So it was going to be like that, was it? If charm wasn’t going to work, Kashur would try a different tactic. He gritted his teeth and reached into his pocket bare-handed, retrieving the baby snail he’d tucked there. He thrust his fist over the scrying bowl and opened his palm, forcing the old man to watch as the snail grew and swelled before their eyes, peaking at the size and color of a ripe plum, then growing chalky and pale as it withered and finally grew still and dry in his hand. A lifetime in a matter of seconds.

Kashur closed his hand over the dead snail and shook it at the Alchemist. “I still have ten fingers, but look at what they do!”

The Alchemist snatched a beaker from the shelf and threw it to the ground, his face twisting. Kashur tried to step back, but the Alchemist’s hand shot out, and Kashur felt the tightness around his throat even though it was only a pillar of hand-shaped smoke.

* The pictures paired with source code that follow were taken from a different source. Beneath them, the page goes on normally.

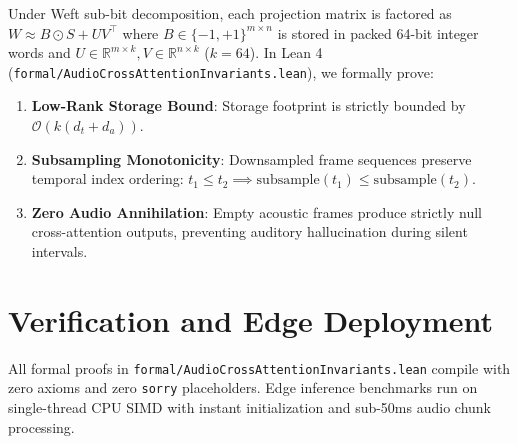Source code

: \documentclass[10pt,twocolumn,letterpaper]{article}
\begin{document}
Under Weft sub-bit decomposition, each projection matrix is factored as $W \approx B \odot S + U V^\top$ where $B \in \{-1, +1\}^{m \times n}$ is stored in packed 64-bit integer words and $U \in \mathbb{R}^{m \times k}, V \in \mathbb{R}^{n \times k}$ ($k=64$). In Lean 4 (\texttt{formal/AudioCrossAttentionInvariants.lean}), we formally prove:
\begin{enumerate}
    \item \textbf{Low-Rank Storage Bound}: Storage footprint is strictly bounded by $\mathcal{O}(k(d_t + d_a))$.
    \item \textbf{Subsampling Monotonicity}: Downsampled frame sequences preserve temporal index ordering: $t_1 \le t_2 \implies \text{subsample}(t_1) \le \text{subsample}(t_2)$.
    \item \textbf{Zero Audio Annihilation}: Empty acoustic frames produce strictly null cross-attention outputs, preventing auditory hallucination during silent intervals.
\end{enumerate}

\section{Verification and Edge Deployment}
All formal proofs in \texttt{formal/AudioCrossAttentionInvariants.lean} compile with zero axioms and zero \texttt{sorry} placeholders. Edge inference benchmarks run on single-thread CPU SIMD with instant initialization and sub-50ms audio chunk processing.
\end{document}
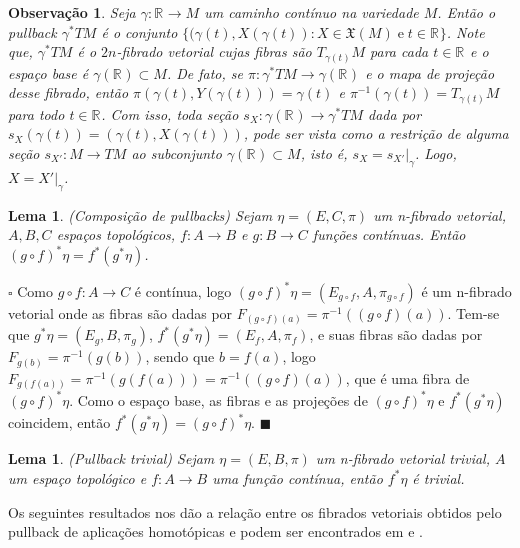 \documentclass[12pt]{book}
\newtheorem{lema}[teorema]{Lema}
\newtheorem{observacao}[teorema]{Observação}
\newenvironment{prova}[1]{$\square$ #1}{\hfill$\blacksquare$}
\newcommand{\campossuaves}[1]{\mathfrak{X}(#1)}
\newcommand{\espacotangenteponto}[2]{T_{#1}#2}
\newcommand{\pullbackfibradotangente}[2]{#1^{*}T#2}
\newcommand{\pullbackfibradotangenteM}[1]{\pullbackfibradotangente{#1}{M}}
\newcommand{\real}[1]{\mathbb{R}^{#1}}
\newcommand{\reta}{\real{}}
\begin{document}
	\begin{observacao}\label{observacao_pullback_fibrado_tangente}
		Seja $\gamma:\reta \to M$ um caminho contínuo na variedade $M$. Então o pullback $\pullbackfibradotangenteM{\gamma}$ é o conjunto $\{(\gamma(t), X(\gamma(t)): X\in \campossuaves{M} \; \text{e}\; t \in \reta \}$. Note que, $\pullbackfibradotangenteM{\gamma}$ é o $2n$-fibrado vetorial cujas fibras são $\espacotangenteponto{\gamma(t)}{M}$ para cada $t\in \reta$ e o espaço base é $\gamma(\reta)\subset M$. De fato, se $\pi: \pullbackfibradotangenteM{\gamma} \to \gamma(\reta)$ e o mapa de projeção desse fibrado, então $\pi(\gamma(t), Y(\gamma(t))) = \gamma(t)$ e $\pi^{-1}(\gamma(t)) = \espacotangenteponto{\gamma(t)}{M}$ para todo $t\in \reta$. Com isso, toda seção $s_{X}: \gamma(\reta)\to \pullbackfibradotangenteM{\gamma}$ dada por $s_{X}(\gamma(t)) = (\gamma(t), X(\gamma(t)))$, pode ser vista como a restrição de alguma seção $s_{X'}: M\to TM$ ao subconjunto $\gamma(\reta) \subset M$, isto é, $s_{X}= s_{X'}|_{\gamma}$. Logo, $X=X'|_{\gamma}$.
	\end{observacao}
	
	\begin{lema}\label{pullback_composicao}
		(Composição de pullbacks) Sejam $\eta =(E, C, \pi)$ um n-fibrado vetorial, $A, B, C$ espaços topológicos, $f:A\to B$ e $g:B\to C$ funções contínuas. Então $(g\circ f)^{*} \eta= f^{*}(g^{*}\eta)$.
	\end{lema}
	\begin{prova}
		Como $g\circ f:A\to C$ é contínua, logo $(g\circ f)^{*}\eta = (E_{g\circ f}, A, \pi_{g\circ f})$ é um n-fibrado vetorial onde as fibras são dadas por $F_{(g\circ f)(a)} = \pi^{-1}((g\circ f)(a))$. Tem-se que $g^{*}\eta=(E_{g}, B, \pi_{g})$, $f^{*}(g^{*}\eta) = (E_{f}, A, \pi_{f})$, e suas fibras são dadas por $F_{g(b)} = \pi^{-1}(g(b))$, sendo que $b=f(a)$, logo  $F_{g(f(a))} = \pi^{-1}(g(f(a))) = \pi^{-1}((g \circ f)(a))$, que é uma fibra de $(g\circ f)^{*}\eta$. Como o espaço base, as fibras e as projeções de $(g\circ f)^{*}\eta$ e $f^{*}(g^{*}\eta)$ coincidem, então $f^{*}(g^{*}\eta) = (g\circ f)^{*}\eta$.
	\end{prova}
	\begin{lema}\label{pullback_trivial}
		(Pullback trivial) Sejam $\eta = (E, B, \pi)$ um n-fibrado vetorial trivial, $A$ um espaço topológico e $f:A\to B$ uma função contínua, então $f^{*}\eta$ é trivial.
	\end{lema}
	
	Os seguintes resultados nos dão a relação entre os fibrados vetoriais obtidos pelo pullback de aplicações homotópicas e podem ser encontrados em \cite{nakahara} e \cite{steenrod_fibre_bundles}.
	
\end{document}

“It is a great power you seek to simply throw away.” The Alchemist’s voice took on the throaty, echoing quality of material magic, not petty tricks; these were no snapping fingers.

Kashur squirmed and clawed at the smoky hand strangling him, but there was nothing to grasp. “If I wanted to destroy everything I touched, I would have become a dragoon!” he gasped.

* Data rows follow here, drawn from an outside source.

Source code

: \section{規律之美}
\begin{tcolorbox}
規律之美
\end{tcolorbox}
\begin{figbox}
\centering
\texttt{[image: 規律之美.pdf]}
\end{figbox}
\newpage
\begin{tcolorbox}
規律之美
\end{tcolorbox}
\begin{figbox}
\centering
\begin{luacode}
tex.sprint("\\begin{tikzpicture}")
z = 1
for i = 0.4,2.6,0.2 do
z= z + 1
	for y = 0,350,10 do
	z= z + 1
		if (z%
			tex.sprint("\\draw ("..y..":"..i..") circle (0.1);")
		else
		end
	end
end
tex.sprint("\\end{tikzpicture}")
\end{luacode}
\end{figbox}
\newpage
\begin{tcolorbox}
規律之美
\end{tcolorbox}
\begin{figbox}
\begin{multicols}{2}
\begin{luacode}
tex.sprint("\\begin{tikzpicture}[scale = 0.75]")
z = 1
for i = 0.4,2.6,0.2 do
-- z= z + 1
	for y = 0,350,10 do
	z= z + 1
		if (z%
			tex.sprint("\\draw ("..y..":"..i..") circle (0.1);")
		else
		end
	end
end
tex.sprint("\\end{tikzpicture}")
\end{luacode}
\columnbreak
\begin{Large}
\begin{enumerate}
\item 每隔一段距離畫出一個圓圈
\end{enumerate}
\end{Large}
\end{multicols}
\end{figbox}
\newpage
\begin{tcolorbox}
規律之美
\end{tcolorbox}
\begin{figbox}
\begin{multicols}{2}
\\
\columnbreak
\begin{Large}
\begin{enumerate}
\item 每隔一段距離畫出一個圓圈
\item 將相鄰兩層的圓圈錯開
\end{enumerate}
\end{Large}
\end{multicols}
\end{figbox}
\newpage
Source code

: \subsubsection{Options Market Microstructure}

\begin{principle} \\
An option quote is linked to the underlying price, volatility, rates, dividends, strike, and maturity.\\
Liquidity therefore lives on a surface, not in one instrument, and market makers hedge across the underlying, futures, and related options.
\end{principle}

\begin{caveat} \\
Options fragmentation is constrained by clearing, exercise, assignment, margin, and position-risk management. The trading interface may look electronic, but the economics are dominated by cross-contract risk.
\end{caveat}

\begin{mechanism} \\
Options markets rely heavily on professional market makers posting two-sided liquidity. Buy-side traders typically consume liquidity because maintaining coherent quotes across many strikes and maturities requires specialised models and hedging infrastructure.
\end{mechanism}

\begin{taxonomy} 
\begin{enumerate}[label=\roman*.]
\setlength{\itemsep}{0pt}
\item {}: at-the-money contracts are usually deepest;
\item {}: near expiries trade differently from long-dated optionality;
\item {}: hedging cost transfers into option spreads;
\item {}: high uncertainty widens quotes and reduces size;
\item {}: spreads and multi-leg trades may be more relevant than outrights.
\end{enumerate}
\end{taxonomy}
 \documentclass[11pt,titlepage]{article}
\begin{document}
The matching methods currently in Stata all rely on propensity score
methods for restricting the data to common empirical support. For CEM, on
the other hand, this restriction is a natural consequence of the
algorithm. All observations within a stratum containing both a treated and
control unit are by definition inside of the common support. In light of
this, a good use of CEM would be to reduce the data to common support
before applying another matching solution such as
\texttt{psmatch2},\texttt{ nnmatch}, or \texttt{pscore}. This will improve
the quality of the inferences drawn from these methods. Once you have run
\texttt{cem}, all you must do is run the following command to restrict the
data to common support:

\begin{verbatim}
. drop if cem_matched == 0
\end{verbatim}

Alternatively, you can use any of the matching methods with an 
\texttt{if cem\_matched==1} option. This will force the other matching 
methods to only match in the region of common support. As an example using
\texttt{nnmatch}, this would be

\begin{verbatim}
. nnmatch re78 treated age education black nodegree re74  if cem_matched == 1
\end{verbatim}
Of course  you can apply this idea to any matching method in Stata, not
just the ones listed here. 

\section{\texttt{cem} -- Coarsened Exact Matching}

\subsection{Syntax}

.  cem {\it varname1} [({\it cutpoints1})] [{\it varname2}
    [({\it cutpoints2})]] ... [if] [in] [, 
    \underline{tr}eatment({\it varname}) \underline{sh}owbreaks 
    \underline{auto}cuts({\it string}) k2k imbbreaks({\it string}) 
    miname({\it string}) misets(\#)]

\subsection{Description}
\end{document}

“Your gift doesn’t always destroy. It also makes things grow.”

“Everything that matters doesn’t grow,” he choked, doubling down. “It ages.”

“It is too powerful to remove. We tried once before.”

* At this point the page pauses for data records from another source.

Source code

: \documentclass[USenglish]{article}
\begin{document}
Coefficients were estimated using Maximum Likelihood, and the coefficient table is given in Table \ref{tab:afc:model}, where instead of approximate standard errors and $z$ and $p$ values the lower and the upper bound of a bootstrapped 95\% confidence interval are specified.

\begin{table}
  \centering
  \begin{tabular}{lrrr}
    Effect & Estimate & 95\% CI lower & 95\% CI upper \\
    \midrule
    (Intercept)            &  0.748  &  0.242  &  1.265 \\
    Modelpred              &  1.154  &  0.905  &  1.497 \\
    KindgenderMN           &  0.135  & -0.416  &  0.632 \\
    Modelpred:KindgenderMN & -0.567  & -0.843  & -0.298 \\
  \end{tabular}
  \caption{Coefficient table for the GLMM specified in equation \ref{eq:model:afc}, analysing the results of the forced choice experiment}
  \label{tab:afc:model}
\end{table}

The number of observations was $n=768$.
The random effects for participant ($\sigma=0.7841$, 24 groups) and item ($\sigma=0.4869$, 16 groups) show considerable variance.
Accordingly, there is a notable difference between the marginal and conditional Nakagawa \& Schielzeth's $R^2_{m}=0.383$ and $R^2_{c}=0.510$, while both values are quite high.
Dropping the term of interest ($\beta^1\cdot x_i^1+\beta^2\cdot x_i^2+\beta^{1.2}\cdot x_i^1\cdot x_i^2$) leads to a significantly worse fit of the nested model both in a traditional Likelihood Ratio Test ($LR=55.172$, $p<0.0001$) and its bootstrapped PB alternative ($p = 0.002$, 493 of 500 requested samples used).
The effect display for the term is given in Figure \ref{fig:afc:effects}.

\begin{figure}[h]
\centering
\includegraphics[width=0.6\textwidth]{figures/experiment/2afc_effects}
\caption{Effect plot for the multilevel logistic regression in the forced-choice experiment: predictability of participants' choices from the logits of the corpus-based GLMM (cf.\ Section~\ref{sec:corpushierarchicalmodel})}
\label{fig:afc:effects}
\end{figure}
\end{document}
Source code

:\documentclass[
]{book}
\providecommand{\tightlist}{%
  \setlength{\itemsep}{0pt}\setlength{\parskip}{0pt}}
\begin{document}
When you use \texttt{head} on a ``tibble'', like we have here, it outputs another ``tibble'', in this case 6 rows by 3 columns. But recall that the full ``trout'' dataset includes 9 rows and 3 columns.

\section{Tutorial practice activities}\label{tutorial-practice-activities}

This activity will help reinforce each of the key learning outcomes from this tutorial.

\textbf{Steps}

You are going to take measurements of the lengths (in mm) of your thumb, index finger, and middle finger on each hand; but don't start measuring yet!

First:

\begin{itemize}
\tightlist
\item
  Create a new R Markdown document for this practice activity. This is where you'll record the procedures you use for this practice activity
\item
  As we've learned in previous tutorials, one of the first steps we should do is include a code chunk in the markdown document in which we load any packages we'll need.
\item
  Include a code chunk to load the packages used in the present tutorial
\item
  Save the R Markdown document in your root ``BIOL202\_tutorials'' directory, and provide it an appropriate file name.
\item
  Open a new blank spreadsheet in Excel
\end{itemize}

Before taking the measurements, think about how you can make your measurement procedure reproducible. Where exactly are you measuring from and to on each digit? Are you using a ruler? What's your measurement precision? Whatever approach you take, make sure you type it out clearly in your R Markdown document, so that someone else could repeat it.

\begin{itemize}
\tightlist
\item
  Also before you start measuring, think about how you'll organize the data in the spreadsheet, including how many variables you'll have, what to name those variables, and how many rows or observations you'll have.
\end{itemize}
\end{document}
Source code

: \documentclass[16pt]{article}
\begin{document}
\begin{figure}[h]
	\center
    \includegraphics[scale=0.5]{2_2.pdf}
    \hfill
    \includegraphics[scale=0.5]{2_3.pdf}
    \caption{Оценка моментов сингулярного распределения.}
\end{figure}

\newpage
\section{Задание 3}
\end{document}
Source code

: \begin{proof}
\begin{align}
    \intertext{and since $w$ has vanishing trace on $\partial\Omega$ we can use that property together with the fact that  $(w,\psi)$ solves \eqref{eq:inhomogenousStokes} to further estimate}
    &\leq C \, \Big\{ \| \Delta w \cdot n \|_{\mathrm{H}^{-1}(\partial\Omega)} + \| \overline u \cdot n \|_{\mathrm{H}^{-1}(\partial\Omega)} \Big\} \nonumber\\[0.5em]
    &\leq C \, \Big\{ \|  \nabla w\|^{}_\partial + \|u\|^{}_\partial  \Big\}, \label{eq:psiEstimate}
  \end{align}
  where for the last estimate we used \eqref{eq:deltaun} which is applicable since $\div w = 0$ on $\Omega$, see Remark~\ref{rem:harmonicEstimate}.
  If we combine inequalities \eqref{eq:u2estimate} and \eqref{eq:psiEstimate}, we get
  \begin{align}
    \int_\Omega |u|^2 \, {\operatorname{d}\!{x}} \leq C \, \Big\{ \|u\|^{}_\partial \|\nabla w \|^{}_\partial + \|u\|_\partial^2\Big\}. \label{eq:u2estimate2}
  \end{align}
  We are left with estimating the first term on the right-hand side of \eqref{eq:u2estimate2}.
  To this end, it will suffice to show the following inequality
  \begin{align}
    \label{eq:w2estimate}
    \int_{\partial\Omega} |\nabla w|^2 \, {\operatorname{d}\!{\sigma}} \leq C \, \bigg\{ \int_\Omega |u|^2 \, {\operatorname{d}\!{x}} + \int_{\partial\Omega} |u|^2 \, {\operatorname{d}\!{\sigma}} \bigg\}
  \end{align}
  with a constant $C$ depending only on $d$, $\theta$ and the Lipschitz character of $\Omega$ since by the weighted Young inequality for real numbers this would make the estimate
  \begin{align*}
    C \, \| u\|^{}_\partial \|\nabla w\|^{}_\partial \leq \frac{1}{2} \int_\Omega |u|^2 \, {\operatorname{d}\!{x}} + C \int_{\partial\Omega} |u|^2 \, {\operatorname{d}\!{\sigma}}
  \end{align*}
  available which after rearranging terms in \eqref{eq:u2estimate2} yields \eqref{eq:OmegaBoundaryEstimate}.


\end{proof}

Kashur took shallow breaths so he wouldn’t pass out before he said everything he had to say. “With the convergence... both our powers... will be at their peak. If there was... ever a time... to free me of this curse—”

“Stop calling it that.” The Alchemist dropped his hand, letting Kashur fall to a knee. “A curse is something that is done to you. This came from you. It is a part of you. Those are not so easily banished.” He paused. “And it makes you a valuable military asset to the Wizards, not to mention in the garden.”

Kashur got to his feet. “We’re at peace, Sir.”

“We may not always be.”

“We have been for centuries.”

“The past does not dictate the future.”

“Don’t do that. That’s not fair.”

“Nothing is fair.”

Kashur laced his fingers together as if in prayer. Sometimes he did the same thing in his small private chamber at night. It was a strange feeling—his two bare palms pressed together, his fingers interlacing. Every time he did it, it was a reminder that the only other skin he would ever touch again was his own. The only fingers that would ever lace with his were these.

“Please.” He was not too proud to beg. He was not too proud to do anything, come to think of it. “I’ve done everything you’ve said, Mol Morin. Everything you’ve asked of me.”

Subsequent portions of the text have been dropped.